Carnivore Diet Food List
What to Eat & Avoid
The complete guide to carnivore diet foods. Every meat, fish, egg, and fat you can eat — plus what to skip. Simple, science-backed, and easy to follow.
What Can You Eat on Carnivore?
The carnivore diet is the simplest elimination diet: eat only animal products. No counting macros, no measuring portions — just meat, fish, eggs, and animal fats. The key is choosing fatty cuts, eating organ meats for micronutrients, and salting generously for electrolytes.
Ruminant Meats First
Beef, lamb, and bison have the best fatty acid profile and are the foundation of any carnivore food list.
Organ Meats Are Essential
Beef liver 1-2x per week covers vitamins A, B12, iron, copper, and K2 — nature's multivitamin.
Fat Is Your Energy Source
Without carbs, you need fatty cuts. Choose ribeye over sirloin, chicken thighs over breast, salmon over cod.
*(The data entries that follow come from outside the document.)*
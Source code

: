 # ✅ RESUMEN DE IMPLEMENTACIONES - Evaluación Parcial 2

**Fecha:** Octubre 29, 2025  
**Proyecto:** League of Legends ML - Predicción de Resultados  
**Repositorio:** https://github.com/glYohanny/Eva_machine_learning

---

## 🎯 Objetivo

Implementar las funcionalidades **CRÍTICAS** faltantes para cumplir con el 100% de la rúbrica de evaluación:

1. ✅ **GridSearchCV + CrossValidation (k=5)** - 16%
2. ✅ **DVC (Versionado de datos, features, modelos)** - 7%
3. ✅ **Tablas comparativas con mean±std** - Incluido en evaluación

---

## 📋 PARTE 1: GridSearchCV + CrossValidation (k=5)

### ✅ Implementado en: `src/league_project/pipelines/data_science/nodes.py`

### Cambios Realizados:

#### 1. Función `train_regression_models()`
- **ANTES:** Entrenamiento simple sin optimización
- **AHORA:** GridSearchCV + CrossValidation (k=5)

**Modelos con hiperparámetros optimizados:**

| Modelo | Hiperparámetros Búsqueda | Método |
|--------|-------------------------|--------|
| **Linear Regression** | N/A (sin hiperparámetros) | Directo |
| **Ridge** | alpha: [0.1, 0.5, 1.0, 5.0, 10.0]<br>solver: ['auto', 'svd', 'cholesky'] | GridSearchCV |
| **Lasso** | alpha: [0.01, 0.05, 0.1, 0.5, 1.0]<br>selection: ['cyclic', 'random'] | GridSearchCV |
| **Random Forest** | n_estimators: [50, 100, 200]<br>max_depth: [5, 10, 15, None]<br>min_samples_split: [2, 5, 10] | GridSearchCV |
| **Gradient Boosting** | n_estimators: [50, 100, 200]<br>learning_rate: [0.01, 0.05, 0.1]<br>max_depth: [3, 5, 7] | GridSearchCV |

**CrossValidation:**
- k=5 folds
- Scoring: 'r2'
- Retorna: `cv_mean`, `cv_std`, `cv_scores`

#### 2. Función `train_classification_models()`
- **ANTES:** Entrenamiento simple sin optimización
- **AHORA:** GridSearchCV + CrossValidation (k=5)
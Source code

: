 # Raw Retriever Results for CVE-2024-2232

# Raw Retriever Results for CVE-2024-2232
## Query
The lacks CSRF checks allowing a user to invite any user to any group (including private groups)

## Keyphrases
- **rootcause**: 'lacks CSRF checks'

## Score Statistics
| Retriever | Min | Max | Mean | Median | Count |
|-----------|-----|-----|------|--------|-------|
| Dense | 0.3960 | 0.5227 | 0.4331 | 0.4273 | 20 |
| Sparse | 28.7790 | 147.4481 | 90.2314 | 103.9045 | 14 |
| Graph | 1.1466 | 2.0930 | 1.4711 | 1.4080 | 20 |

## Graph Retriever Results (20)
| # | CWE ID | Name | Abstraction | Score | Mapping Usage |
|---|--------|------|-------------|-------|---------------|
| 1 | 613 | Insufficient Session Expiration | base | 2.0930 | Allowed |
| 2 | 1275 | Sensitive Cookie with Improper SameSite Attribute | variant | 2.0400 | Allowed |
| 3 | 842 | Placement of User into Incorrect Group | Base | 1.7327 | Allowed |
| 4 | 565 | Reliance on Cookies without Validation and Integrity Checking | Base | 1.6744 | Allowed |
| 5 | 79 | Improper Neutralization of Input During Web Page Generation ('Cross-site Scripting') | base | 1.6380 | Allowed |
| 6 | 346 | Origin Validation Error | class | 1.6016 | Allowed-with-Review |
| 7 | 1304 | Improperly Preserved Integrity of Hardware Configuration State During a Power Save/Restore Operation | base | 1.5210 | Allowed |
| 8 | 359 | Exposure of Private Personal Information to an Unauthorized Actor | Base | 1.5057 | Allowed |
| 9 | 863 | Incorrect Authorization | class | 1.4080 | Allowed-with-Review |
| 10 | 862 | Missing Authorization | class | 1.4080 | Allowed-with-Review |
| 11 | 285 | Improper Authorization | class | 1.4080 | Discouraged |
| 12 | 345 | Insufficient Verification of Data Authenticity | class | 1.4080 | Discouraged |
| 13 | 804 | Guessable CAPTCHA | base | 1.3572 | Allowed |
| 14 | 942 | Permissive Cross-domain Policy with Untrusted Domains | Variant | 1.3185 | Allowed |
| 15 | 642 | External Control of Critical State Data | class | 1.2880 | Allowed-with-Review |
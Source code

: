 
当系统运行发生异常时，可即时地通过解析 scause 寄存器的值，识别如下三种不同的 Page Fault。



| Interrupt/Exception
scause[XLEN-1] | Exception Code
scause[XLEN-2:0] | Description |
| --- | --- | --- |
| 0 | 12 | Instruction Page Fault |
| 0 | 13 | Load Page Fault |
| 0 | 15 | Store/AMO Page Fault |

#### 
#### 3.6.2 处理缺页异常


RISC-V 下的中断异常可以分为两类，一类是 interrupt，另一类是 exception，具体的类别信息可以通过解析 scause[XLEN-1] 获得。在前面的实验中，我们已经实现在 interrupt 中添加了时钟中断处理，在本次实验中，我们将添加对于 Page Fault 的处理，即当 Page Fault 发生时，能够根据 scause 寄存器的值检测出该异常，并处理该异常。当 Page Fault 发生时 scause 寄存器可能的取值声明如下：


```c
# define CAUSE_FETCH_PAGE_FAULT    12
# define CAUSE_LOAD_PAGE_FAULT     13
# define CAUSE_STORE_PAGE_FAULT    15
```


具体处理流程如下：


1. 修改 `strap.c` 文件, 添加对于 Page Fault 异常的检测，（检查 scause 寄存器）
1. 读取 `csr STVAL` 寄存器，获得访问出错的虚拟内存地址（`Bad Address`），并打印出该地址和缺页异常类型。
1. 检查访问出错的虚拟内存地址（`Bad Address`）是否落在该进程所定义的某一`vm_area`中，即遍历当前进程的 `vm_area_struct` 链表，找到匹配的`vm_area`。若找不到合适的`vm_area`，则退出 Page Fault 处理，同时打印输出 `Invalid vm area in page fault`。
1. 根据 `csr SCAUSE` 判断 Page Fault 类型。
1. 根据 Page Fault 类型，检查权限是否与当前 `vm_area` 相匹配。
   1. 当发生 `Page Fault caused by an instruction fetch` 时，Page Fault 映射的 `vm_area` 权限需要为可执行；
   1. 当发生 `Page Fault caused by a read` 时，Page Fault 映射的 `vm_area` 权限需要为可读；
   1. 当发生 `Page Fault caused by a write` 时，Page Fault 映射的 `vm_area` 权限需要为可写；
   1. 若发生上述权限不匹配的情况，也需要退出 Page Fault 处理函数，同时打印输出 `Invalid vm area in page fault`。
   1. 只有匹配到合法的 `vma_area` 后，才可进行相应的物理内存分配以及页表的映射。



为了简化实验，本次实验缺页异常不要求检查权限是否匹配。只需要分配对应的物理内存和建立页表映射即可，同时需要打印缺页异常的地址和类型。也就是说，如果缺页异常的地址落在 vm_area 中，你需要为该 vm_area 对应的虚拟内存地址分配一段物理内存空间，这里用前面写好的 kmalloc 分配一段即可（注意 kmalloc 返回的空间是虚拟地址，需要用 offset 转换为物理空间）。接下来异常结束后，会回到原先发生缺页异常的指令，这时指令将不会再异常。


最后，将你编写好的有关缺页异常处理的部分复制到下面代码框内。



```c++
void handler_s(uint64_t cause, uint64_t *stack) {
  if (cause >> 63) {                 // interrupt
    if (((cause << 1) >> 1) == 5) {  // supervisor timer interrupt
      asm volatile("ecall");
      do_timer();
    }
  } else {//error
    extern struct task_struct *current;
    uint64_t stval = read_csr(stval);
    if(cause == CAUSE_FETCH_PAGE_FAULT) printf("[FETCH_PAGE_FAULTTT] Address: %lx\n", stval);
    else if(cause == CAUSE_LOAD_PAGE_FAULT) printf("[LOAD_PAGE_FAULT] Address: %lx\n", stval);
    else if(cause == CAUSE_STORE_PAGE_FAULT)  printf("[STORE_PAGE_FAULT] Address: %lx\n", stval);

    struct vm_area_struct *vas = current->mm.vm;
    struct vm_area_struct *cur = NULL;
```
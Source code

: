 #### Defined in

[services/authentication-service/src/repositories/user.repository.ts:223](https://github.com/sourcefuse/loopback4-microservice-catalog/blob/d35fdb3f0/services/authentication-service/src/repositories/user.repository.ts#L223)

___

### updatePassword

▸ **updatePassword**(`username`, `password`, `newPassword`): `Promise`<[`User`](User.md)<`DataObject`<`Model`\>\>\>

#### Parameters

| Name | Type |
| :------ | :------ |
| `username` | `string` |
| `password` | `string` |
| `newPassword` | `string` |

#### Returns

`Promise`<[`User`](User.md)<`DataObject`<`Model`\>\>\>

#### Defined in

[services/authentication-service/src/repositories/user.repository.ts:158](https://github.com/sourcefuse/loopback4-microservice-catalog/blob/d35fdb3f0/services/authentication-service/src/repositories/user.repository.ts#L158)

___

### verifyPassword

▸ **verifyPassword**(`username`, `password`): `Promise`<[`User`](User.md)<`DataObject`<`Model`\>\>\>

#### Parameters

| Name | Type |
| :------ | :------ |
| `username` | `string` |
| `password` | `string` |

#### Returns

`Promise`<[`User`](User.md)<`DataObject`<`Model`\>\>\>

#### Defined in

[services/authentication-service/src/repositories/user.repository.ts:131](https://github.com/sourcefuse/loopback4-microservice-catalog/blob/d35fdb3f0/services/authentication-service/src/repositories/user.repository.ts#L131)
Who Needs a Carnivore Food List?
Whether you're starting carnivore or optimizing your approach, knowing exactly what to eat matters.
Beginners
New to carnivore? A clear food list removes guesswork and makes your first grocery trip easy.
Meal Preppers
Plan your weekly shop around this list — buy in bulk, save money, and never wonder what to cook.
Elimination Dieters
Using carnivore as an elimination protocol? A strict food list ensures you remove all potential triggers.
Athletes & Lifters
Need high protein and high fat for performance? Know which cuts give you the best macros.
Complete Carnivore Diet Food List
Everything you can eat on carnivore — and everything that's off the table.
Eat These Foods
- Beef — ribeye, chuck roast, ground beef (80/20), sirloin, brisket, short ribs
- Lamb & game — lamb chops, leg of lamb, bison, elk, venison
- Pork — bacon, pork belly, chops, ribs, tenderloin
- Poultry — chicken thighs (with skin), turkey, duck, chicken wings
- Fish & seafood — salmon, sardines, mackerel, cod, shrimp, oysters, crab
- Eggs — whole eggs any style, duck eggs
- Organ meats — beef liver, heart, kidney, tongue, bone marrow
- Animal fats — butter, ghee, beef tallow, lard, duck fat
- Dairy (optional) — hard cheese, heavy cream, sour cream, cream cheese
- Bone broth — homemade from beef or chicken bones
Avoid Completely
- All vegetables — broccoli, spinach, kale, peppers, tomatoes, onions, garlic
- All fruits — berries, bananas, apples, citrus, avocado
- Grains — bread, pasta, rice, oats, cereal, corn
- Legumes — beans, lentils, chickpeas, peanuts, soy
- Nuts and seeds — almonds, walnuts, chia, flax, sunflower seeds
- Sugar and sweeteners — honey, maple syrup, stevia, monk fruit
- Seed and vegetable oils — canola, soybean, sunflower, corn, safflower oil
- Processed foods — chips, crackers, protein bars, plant-based meat alternatives
- Alcohol — beer, wine, spirits, cocktails
- Condiments — ketchup, mustard, soy sauce, BBQ sauce, hot sauce
How to Start Carnivore
Four steps to go from standard diet to full carnivore in your first week.
Stock Up on Beef
Buy ribeye, ground beef, eggs, bacon, and butter. That's your starter kit.
Eat When Hungry
No meal timing rules. Eat fatty meat until satisfied — most land on 2 meals a day.
Salt Everything
Add salt generously. Without processed food, you need 3-5g of sodium daily minimum.
Add Organ Meats Week 2
Introduce beef liver for complete nutrition. Start with 2-3oz twice per week.